A new study by the INGV and the University of Catania has analyzed the deep structure of Etna and the link between seismic activity and the rise of magma, revealing new details on the internal dynamics of the volcano.
The hidden heart of Etna has been the subject of a joint study by theNational Institute of Geophysics and Volcanology (INGV) and University of CataniaThe research results have allowed us to reconstruct the dense network of active faults present under the volcano. By analyzing more than 15.000 earthquakes over a period of about two decades, researchers have traced the structures that drive crustal deformation and their interaction with magma movements.
Published in the international journal Scientific Reports, the study entitled “Earthquake clustering and structural modeling unravel volcano-tectonic complexity beneath Mount Etna” highlights how the most intense eruptions, such as those of 2018 and 2021, are preceded by a significant release of seismic energy that affects the entire geological architecture of the area up to depths of about 30 km. During eruptive events, the pressure exerted by the magma in the layers of the crust can activate faults even at considerable distances and depths from the summit craters.
“We observed that the magma, rising towards the surface, exerts a pressure that interferes with the fault system, significantly modifying the equilibrium of the Earth's crust,” explains Luciano Scarfi, first author of the study and researcher at INGV. “It is not just a phenomenon localized to the crater area, but a mechanism that involves the entire volcanic system”.

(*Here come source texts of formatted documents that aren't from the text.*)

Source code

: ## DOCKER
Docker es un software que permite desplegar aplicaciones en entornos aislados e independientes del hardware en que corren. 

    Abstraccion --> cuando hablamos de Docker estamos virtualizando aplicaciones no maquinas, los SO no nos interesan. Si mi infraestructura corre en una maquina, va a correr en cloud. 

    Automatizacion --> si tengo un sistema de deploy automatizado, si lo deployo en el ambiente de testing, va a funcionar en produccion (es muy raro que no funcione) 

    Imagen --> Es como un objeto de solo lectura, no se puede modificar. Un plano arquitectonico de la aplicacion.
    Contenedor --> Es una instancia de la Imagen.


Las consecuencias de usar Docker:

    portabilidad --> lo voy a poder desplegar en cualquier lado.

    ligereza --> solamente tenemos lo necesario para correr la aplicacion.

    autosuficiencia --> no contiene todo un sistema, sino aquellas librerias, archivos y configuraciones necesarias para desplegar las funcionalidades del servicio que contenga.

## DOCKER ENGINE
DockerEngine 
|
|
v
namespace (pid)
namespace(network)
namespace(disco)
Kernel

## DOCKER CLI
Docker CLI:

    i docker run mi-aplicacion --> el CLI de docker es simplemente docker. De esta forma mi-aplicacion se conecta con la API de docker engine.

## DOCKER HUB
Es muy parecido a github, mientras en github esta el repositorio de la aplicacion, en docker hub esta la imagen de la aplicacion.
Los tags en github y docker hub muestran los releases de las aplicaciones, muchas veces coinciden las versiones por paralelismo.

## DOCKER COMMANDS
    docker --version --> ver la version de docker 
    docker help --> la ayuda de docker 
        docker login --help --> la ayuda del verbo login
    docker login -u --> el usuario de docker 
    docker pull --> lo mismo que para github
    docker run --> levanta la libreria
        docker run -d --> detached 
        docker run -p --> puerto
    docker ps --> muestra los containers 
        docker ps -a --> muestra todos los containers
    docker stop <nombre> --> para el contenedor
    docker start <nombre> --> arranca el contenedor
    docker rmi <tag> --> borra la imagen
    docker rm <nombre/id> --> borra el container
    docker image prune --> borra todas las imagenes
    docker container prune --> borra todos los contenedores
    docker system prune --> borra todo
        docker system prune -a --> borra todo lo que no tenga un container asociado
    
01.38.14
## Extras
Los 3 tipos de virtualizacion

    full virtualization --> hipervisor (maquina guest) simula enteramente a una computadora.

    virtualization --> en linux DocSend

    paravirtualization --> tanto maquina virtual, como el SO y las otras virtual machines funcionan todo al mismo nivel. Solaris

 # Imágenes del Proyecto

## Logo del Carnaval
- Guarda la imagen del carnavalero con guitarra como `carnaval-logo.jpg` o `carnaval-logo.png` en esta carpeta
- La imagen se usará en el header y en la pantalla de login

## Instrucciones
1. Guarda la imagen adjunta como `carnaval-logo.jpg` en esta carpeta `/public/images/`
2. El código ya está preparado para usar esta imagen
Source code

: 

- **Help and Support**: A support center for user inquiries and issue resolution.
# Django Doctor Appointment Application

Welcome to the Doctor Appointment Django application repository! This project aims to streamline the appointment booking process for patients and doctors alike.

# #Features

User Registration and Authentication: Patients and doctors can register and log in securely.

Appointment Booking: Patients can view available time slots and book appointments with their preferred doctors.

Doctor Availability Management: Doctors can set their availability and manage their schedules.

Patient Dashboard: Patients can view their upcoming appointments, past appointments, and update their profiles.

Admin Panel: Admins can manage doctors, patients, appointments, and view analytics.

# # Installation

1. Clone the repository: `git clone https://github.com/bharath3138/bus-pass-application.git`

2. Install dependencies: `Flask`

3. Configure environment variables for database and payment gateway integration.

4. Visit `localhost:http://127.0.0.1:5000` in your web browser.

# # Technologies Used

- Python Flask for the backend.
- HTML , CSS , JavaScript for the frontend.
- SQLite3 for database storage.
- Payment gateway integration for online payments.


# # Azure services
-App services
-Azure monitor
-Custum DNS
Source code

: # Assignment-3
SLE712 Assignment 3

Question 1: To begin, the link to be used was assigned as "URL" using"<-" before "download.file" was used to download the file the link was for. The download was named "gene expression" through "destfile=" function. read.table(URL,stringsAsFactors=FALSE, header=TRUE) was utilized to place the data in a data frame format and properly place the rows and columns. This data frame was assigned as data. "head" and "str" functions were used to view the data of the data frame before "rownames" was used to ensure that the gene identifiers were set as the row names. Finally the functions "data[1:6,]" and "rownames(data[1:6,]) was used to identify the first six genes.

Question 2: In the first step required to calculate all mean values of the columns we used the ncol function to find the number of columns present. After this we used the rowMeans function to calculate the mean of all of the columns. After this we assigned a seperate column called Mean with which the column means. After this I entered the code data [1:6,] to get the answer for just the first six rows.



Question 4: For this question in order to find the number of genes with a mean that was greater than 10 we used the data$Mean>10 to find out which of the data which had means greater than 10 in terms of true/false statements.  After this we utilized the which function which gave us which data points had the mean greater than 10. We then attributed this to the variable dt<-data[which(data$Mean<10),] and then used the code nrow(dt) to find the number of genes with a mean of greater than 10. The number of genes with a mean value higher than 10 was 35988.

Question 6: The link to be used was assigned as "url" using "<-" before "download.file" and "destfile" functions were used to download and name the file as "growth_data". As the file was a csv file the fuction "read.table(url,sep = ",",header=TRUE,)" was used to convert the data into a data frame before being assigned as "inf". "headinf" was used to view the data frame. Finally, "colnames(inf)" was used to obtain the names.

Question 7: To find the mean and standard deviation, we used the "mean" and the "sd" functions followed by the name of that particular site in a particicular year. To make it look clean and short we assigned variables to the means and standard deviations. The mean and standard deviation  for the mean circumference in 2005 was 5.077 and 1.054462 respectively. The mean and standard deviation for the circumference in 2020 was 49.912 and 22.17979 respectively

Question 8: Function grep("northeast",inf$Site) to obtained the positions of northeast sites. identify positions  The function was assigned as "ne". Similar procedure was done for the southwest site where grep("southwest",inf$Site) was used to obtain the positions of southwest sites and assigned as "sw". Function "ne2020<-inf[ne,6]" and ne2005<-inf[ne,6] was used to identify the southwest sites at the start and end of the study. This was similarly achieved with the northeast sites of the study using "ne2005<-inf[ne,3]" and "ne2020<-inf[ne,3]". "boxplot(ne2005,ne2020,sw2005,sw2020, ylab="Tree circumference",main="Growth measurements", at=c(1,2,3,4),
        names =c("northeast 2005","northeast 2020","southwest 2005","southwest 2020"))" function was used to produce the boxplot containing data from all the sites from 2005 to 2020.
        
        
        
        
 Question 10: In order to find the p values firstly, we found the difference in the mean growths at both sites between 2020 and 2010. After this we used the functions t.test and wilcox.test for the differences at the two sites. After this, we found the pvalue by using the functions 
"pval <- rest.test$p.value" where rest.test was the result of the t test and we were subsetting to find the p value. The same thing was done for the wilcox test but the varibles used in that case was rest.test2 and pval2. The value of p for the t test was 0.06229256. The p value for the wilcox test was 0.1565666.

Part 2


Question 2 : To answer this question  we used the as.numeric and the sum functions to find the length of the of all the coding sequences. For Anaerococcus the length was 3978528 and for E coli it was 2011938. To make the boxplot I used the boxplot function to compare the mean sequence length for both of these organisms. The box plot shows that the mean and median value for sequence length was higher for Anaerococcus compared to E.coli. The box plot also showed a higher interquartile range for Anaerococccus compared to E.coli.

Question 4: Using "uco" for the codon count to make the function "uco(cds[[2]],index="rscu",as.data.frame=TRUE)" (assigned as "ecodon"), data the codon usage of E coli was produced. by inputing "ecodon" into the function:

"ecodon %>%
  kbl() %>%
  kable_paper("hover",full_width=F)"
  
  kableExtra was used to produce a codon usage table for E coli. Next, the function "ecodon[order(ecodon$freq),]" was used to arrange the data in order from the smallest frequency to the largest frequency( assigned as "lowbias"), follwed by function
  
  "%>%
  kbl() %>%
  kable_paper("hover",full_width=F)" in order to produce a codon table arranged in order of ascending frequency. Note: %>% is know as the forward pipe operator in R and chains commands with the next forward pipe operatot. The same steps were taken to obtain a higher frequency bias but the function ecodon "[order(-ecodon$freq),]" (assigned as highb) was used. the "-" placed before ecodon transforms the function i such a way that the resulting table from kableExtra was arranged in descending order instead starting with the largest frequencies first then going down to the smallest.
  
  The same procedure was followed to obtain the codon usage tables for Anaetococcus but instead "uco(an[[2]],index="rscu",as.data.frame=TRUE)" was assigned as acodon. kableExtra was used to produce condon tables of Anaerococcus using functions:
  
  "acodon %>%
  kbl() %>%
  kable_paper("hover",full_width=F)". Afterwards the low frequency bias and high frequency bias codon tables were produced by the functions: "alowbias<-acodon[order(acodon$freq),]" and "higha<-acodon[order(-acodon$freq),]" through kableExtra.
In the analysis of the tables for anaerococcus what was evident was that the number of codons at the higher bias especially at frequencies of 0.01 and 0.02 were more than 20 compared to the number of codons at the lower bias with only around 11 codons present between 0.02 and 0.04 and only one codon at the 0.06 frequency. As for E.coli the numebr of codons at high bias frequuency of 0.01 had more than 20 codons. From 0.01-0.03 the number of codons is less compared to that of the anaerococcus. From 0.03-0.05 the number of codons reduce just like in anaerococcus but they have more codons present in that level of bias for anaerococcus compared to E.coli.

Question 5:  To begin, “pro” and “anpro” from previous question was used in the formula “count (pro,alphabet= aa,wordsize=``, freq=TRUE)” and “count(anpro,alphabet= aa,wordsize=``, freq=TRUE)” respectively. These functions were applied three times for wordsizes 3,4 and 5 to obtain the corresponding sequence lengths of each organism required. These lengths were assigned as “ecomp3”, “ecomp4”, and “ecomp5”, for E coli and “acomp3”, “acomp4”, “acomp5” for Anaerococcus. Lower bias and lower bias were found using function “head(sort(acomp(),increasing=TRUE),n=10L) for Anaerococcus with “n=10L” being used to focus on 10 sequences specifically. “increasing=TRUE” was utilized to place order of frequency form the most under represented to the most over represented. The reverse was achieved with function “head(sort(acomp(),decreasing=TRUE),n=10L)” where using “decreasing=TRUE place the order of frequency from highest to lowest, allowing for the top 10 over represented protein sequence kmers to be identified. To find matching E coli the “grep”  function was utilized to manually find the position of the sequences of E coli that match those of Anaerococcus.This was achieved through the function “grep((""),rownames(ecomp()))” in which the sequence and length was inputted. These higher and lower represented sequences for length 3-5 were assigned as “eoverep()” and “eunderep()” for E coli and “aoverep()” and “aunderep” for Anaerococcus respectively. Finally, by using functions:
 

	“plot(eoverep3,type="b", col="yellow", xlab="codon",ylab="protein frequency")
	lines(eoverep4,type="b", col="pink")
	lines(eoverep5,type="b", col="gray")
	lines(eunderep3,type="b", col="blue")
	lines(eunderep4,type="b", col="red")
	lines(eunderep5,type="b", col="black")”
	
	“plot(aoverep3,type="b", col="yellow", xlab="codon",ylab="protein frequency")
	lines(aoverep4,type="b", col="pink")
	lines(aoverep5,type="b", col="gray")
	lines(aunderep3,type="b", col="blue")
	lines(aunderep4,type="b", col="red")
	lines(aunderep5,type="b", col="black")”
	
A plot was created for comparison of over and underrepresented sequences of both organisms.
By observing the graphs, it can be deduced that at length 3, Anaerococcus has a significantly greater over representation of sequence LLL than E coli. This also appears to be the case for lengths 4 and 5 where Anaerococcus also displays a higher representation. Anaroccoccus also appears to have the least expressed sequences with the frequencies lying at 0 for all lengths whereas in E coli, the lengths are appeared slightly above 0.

Of particular interest is the dynamics of the eastern flank of Etna, known for its slow and constant sliding towards the Ionian Sea. Research shows that this movement is not uniform, but occurs along different structures, triggered by a combination of ancient faults, magmatic pressures and surface subsidence.
“We are faced with a complex system”, he adds Giovanni Barreca, co-author of the study and researcher at the University of Catania. “The volcano’s short-term seismotectonics are governed by the reactivation of structures inherited from the long geological and tectonic history of the area. Many of these do not correspond to faults already known on the surface.”
According to the research team, which also includes Carmelo Cassisi e Horst Langer, researchers at INGV, the new evidence of the internal structure of Etna represents an important step forward also in the evaluation of volcanic risk.
“Our methodology, which combines three-dimensional models, advanced seismological techniques and the use of data mining algorithms, can be applied to other active volcanoes located in complex geological contexts”, the authors conclude.
The study not only improves the ability to interpret the behavior of Etna, but also provides a replicable scientific tool for analyzing other volcanic systems around the world.
Fig.1 – Spatial distribution of seismic clusters identified through advanced analysis: (A) map representation with event location and (B) three-dimensional visualization highlighting their depth and relative arrangement.
Fig.2 – 3D seismic-tectonic model with a view oriented towards the north-east, which highlights the correlation between the seismic clusters and the main geological structures of the study area.